Look through the records below for the line holding "- Fixes to iPad support". Write it out exactly, with each following line through the line holding "### Architecture of HBase".

══════════════════════════════

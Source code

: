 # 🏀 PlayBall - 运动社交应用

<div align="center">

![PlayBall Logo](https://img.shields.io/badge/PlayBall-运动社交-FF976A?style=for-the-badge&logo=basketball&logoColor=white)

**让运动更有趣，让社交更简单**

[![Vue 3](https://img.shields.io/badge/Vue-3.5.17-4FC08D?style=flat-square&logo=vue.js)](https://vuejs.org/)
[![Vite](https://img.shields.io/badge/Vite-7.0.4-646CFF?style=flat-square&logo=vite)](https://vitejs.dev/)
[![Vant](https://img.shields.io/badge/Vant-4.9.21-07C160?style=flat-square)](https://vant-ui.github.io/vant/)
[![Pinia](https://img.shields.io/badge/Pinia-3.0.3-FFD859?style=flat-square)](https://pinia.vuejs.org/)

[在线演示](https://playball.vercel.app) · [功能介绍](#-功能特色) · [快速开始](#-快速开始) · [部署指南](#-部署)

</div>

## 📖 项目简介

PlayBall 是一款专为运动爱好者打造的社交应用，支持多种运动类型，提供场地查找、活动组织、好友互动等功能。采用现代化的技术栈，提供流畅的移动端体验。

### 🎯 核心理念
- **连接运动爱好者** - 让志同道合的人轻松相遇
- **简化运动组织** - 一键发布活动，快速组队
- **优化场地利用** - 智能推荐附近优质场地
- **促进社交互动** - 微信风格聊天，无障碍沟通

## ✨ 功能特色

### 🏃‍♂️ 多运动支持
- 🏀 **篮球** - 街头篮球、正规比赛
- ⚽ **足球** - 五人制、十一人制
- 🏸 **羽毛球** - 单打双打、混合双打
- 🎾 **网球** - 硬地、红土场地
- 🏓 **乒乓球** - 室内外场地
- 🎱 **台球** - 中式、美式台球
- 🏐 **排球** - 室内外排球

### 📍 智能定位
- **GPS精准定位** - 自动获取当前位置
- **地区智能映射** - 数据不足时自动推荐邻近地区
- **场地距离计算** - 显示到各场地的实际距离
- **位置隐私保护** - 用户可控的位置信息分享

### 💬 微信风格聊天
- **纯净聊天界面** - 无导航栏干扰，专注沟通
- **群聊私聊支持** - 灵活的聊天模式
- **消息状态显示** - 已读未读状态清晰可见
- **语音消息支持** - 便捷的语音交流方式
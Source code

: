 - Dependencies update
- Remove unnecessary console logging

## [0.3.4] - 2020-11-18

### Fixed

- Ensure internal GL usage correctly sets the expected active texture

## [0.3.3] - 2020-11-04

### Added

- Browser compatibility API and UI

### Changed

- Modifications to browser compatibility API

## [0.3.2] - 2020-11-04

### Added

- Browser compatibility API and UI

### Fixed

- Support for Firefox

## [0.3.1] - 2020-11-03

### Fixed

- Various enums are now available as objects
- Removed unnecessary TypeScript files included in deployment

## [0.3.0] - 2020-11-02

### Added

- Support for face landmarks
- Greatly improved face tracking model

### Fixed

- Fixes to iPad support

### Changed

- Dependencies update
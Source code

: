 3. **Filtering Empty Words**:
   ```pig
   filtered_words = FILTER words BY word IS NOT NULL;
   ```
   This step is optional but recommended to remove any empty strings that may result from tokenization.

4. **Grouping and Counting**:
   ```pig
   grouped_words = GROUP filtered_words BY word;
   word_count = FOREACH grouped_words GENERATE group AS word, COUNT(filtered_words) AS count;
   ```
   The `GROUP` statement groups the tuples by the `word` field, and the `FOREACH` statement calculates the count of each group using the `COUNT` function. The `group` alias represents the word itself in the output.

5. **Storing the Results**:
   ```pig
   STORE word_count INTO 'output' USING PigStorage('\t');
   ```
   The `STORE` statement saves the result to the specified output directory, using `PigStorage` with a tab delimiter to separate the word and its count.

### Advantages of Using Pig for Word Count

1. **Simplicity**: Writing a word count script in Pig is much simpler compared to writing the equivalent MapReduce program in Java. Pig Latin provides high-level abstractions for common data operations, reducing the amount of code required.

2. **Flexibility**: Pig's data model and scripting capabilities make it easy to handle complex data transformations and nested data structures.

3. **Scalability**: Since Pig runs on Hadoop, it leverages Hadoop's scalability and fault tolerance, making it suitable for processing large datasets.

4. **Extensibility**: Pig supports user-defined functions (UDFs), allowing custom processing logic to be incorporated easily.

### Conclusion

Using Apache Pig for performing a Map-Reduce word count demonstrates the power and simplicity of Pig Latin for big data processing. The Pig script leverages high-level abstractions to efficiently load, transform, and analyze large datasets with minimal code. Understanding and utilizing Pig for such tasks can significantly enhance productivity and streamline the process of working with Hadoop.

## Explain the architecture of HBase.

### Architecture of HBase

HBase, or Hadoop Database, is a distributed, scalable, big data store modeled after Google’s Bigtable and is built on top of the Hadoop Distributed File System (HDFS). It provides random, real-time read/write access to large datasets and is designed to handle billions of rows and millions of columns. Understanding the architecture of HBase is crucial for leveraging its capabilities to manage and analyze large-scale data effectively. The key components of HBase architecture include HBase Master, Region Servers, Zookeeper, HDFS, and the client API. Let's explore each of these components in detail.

══════════════════════════════

▶ **Written answer**
- Fixes to iPad support

### Changed

- Dependencies update
Source code

: 3. **Filtering Empty Words**:
   ```pig
   filtered_words = FILTER words BY word IS NOT NULL;
   ```
   This step is optional but recommended to remove any empty strings that may result from tokenization.

4. **Grouping and Counting**:
   ```pig
   grouped_words = GROUP filtered_words BY word;
   word_count = FOREACH grouped_words GENERATE group AS word, COUNT(filtered_words) AS count;
   ```
   The `GROUP` statement groups the tuples by the `word` field, and the `FOREACH` statement calculates the count of each group using the `COUNT` function. The `group` alias represents the word itself in the output.

5. **Storing the Results**:
   ```pig
   STORE word_count INTO 'output' USING PigStorage('\t');
   ```
   The `STORE` statement saves the result to the specified output directory, using `PigStorage` with a tab delimiter to separate the word and its count.

### Advantages of Using Pig for Word Count

1. **Simplicity**: Writing a word count script in Pig is much simpler compared to writing the equivalent MapReduce program in Java. Pig Latin provides high-level abstractions for common data operations, reducing the amount of code required.

2. **Flexibility**: Pig's data model and scripting capabilities make it easy to handle complex data transformations and nested data structures.

3. **Scalability**: Since Pig runs on Hadoop, it leverages Hadoop's scalability and fault tolerance, making it suitable for processing large datasets.

4. **Extensibility**: Pig supports user-defined functions (UDFs), allowing custom processing logic to be incorporated easily.

### Conclusion

Using Apache Pig for performing a Map-Reduce word count demonstrates the power and simplicity of Pig Latin for big data processing. The Pig script leverages high-level abstractions to efficiently load, transform, and analyze large datasets with minimal code. Understanding and utilizing Pig for such tasks can significantly enhance productivity and streamline the process of working with Hadoop.

## Explain the architecture of HBase.

### Architecture of HBase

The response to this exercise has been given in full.